╔══

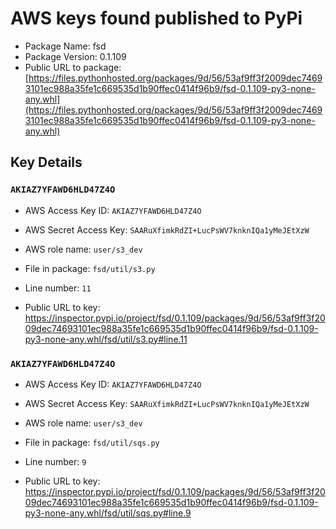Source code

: # AWS keys found published to PyPi

* Package Name: fsd
* Package Version: 0.1.109
* Public URL to package: [https://files.pythonhosted.org/packages/9d/56/53af9ff3f2009dec74693101ec988a35fe1c669535d1b90ffec0414f96b9/fsd-0.1.109-py3-none-any.whl](https://files.pythonhosted.org/packages/9d/56/53af9ff3f2009dec74693101ec988a35fe1c669535d1b90ffec0414f96b9/fsd-0.1.109-py3-none-any.whl)

## Key Details

### `AKIAZ7YFAWD6HLD47Z4O`

* AWS Access Key ID: `AKIAZ7YFAWD6HLD47Z4O`
* AWS Secret Access Key: `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` 
* AWS role name: `user/s3_dev`
* File in package: `fsd/util/s3.py`
* Line number: `11`

* Public URL to key: https://inspector.pypi.io/project/fsd/0.1.109/packages/9d/56/53af9ff3f2009dec74693101ec988a35fe1c669535d1b90ffec0414f96b9/fsd-0.1.109-py3-none-any.whl/fsd/util/s3.py#line.11



### `AKIAZ7YFAWD6HLD47Z4O`

* AWS Access Key ID: `AKIAZ7YFAWD6HLD47Z4O`
* AWS Secret Access Key: `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` 
* AWS role name: `user/s3_dev`
* File in package: `fsd/util/sqs.py`
* Line number: `9`

* Public URL to key: https://inspector.pypi.io/project/fsd/0.1.109/packages/9d/56/53af9ff3f2009dec74693101ec988a35fe1c669535d1b90ffec0414f96b9/fsd-0.1.109-py3-none-any.whl/fsd/util/sqs.py#line.9


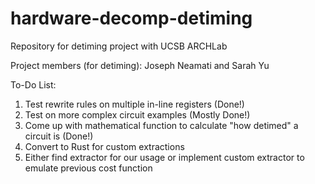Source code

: # hardware-decomp-detiming
Repository for detiming project with UCSB ARCHLab

Project members (for detiming): Joseph Neamati and Sarah Yu

To-Do List:
1. Test rewrite rules on multiple in-line registers (Done!)
2. Test on more complex circuit examples (Mostly Done!)
3. Come up with mathematical function to calculate "how detimed" a circuit is (Done!)
4. Convert to Rust for custom extractions
5. Either find extractor for our usage or implement custom extractor to emulate previous cost function
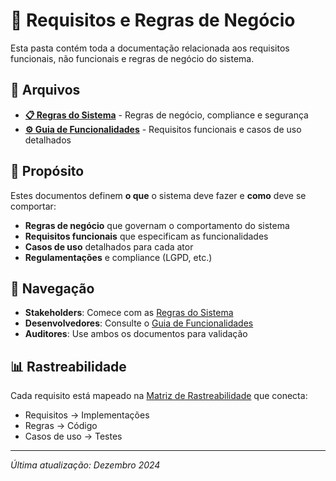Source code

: # 📜 Requisitos e Regras de Negócio

Esta pasta contém toda a documentação relacionada aos requisitos funcionais, não funcionais e regras de negócio do sistema.

## 📁 Arquivos

- **[📋 Regras do Sistema](SystemRules.md)** - Regras de negócio, compliance e segurança
- **[⚙️ Guia de Funcionalidades](FuncionalitsGuide.md)** - Requisitos funcionais e casos de uso detalhados

## 🎯 Propósito

Estes documentos definem **o que** o sistema deve fazer e **como** deve se comportar:

- **Regras de negócio** que governam o comportamento do sistema
- **Requisitos funcionais** que especificam as funcionalidades
- **Casos de uso** detalhados para cada ator
- **Regulamentações** e compliance (LGPD, etc.)

## 🔗 Navegação

- **Stakeholders**: Comece com as [Regras do Sistema](SystemRules.md)
- **Desenvolvedores**: Consulte o [Guia de Funcionalidades](FuncionalitsGuide.md)
- **Auditores**: Use ambos os documentos para validação

## 📊 Rastreabilidade

Cada requisito está mapeado na [Matriz de Rastreabilidade](../index/MatrizRequisitos.md) que conecta:
- Requisitos → Implementações
- Regras → Código
- Casos de uso → Testes

---

*Última atualização: Dezembro 2024*

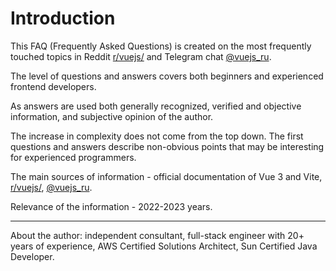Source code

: # Introduction

This FAQ (Frequently Asked Questions) is created on the most frequently touched topics in Reddit [r/vuejs/](https://www.reddit.com/r/vuejs/) and Telegram chat [@vuejs_ru](https://t.me/vuejs_ru).

The level of questions and answers covers both beginners and experienced frontend developers.

As answers are used both generally recognized, verified and objective information, and subjective opinion of the author.

The increase in complexity does not come from the top down. The first questions and answers describe non-obvious points that may be interesting for experienced programmers.

The main sources of information - official documentation of Vue 3 and Vite, [r/vuejs/](https://www.reddit.com/r/vuejs/), [@vuejs_ru](https://t.me/vuejs_ru).

Relevance of the information - 2022-2023 years.

---

About the author: independent consultant, full-stack engineer with 20+ years of experience, AWS Certified Solutions Architect, Sun Certified Java Developer.
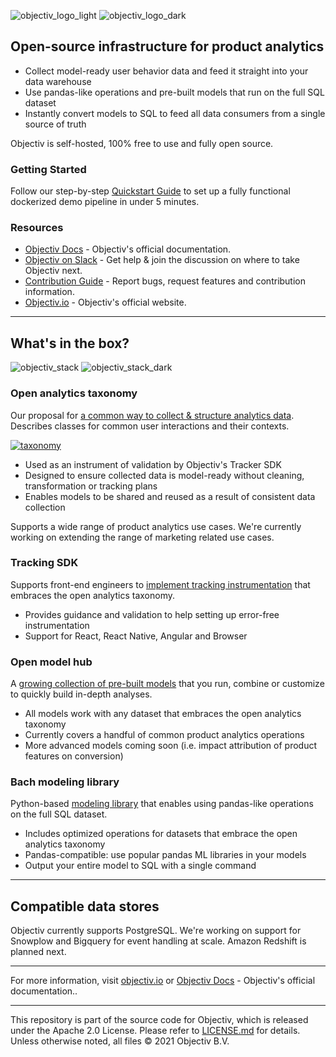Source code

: ![objectiv_logo_light](https://user-images.githubusercontent.com/82152911/159266790-19e0e3d4-0d10-4c58-9da7-16edde9ec05a.svg#gh-light-mode-only "Objectiv Logo")
![objectiv_logo_dark](https://user-images.githubusercontent.com/82152911/159266895-39f52604-83c1-438d-96bd-9a6d66e74b08.svg#gh-dark-mode-only "Objectiv Logo")

## Open-source infrastructure for product analytics

* Collect model-ready user behavior data and feed it straight into your data warehouse
* Use pandas-like operations and pre-built models that run on the full SQL dataset
* Instantly convert models to SQL to feed all data consumers from a single source of truth

Objectiv is self-hosted, 100% free to use and fully open source.

### Getting Started

Follow our step-by-step [Quickstart Guide](https://objectiv.io/docs/home/quickstart-guide) to set up a fully functional dockerized demo pipeline in under 5 minutes.

### Resources

* [Objectiv Docs](https://www.objectiv.io/docs) - Objectiv's official documentation.
* [Objectiv on Slack](https://objectiv.io/join-slack) - Get help & join the discussion on where to take Objectiv next.
* [Contribution Guide](https://www.objectiv.io/docs/home/the-project/contribute) - Report bugs, request features and contribution information.
* [Objectiv.io](https://www.objectiv.io) - Objectiv's official website.

---

## What's in the box?
![objectiv_stack](https://user-images.githubusercontent.com/82152911/161998050-7ec9e452-20c7-447f-a61f-12b904733c74.svg#gh-light-mode-only "Objectiv Stack")
![objectiv_stack_dark](https://user-images.githubusercontent.com/82152911/161998028-4dbe0759-fb8d-4579-b2c9-200e69adc821.svg#gh-dark-mode-only "Objectiv Stack")


### Open analytics taxonomy

Our proposal for [a common way to collect & structure analytics data](https://www.objectiv.io/docs/taxonomy). Describes classes for common user interactions and their contexts. 

[![taxonomy](https://user-images.githubusercontent.com/82152911/162000133-1eea0192-c882-4121-a866-8c1a3f8ffee3.svg)](https://www.objectiv.io/docs/taxonomy)

* Used as an instrument of validation by Objectiv's Tracker SDK
* Designed to ensure collected data is model-ready without cleaning, transformation or tracking plans
* Enables models to be shared and reused as a result of consistent data collection

Supports a wide range of product analytics use cases. We're currently working on extending the range of marketing related use cases.

### Tracking SDK

Supports front-end engineers to [implement tracking instrumentation](https://www.objectiv.io/docs/tracking) that embraces the open analytics taxonomy.

* Provides guidance and validation to help setting up error-free instrumentation
* Support for React, React Native, Angular and Browser
 
### Open model hub

A [growing collection of pre-built models](https://www.objectiv.io/docs/modeling/models) that you run, combine or customize to quickly build in-depth analyses.

* All models work with any dataset that embraces the open analytics taxonomy
* Currently covers a handful of common product analytics operations
* More advanced models coming soon (i.e. impact attribution of product features on conversion)

### Bach modeling library

Python-based [modeling library](https://www.objectiv.io/docs/modeling/bach) that enables using pandas-like operations on the full SQL dataset.

* Includes optimized operations for datasets that embrace the open analytics taxonomy
* Pandas-compatible: use popular pandas ML libraries in your models
* Output your entire model to SQL with a single command

---

## Compatible data stores

Objectiv currently supports PostgreSQL. We're working on support for Snowplow and Bigquery for event handling at scale. Amazon Redshift is planned next.

---

For more information, visit [objectiv.io](https://www.objectiv.io) or [Objectiv Docs](https://www.objectiv.io/docs) - Objectiv's official documentation..

---

This repository is part of the source code for Objectiv, which is released under the Apache 2.0 License. Please refer to [LICENSE.md](LICENSE.md) for details. Unless otherwise noted, all files © 2021 Objectiv B.V.



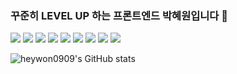 ### 꾸준히 LEVEL UP 하는 프론트엔드 박혜원입니다 🌳

<!--
**heywon0909/heywon0909** is a ✨ _special_ ✨ repository because its `README.md` (this file) appears on your GitHub profile.

Here are some ideas to get you started:

- 🔭 I’m currently working on ...
- 🌱 I’m currently learning ...
- 👯 I’m looking to collaborate on ...
- 🤔 I’m looking for help with ...
- 💬 Ask me about ...
- 📫 How to reach me: ...
- 😄 Pronouns: ...
- ⚡ Fun fact: ...
-->

<img src="https://img.shields.io/badge/Github-181717?style=for-the-badge&logo=Python&logoColor=white"> <img src="https://img.shields.io/badge/JavaScript-F7DF1E?style=for-the-badge&logo=Python&logoColor=white">
<img src="https://img.shields.io/badge/Vue.js-4FC08D?style=for-the-badge&logo=Python&logoColor=white">
<img src="https://img.shields.io/badge/Vuetify-1867C0?style=for-the-badge&logo=Python&logoColor=white">
<img src="https://img.shields.io/badge/React-61DAFB?style=for-the-badge&logo=Python&logoColor=white">
<img src="https://img.shields.io/badge/React Query-FF4154?style=for-the-badge&logo=Python&logoColor=white">
<img src="https://img.shields.io/badge/Tailwind CSS-06B6D4?style=for-the-badge&logo=Python&logoColor=white">
<img src="https://img.shields.io/badge/TypeScript-3178C6?style=for-the-badge&logo=Python&logoColor=white">
<img src="https://img.shields.io/badge/Firebase-FFCA28?style=for-the-badge&logo=Python&logoColor=white">

![heywon0909's GitHub stats](https://github-readme-stats.vercel.app/api?username=heywon0909&show_icons=true&theme=radical)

╚══

What you should do: Looking at the records, state how many lines contain "analytics" and write nothing besides that number.

Output: 8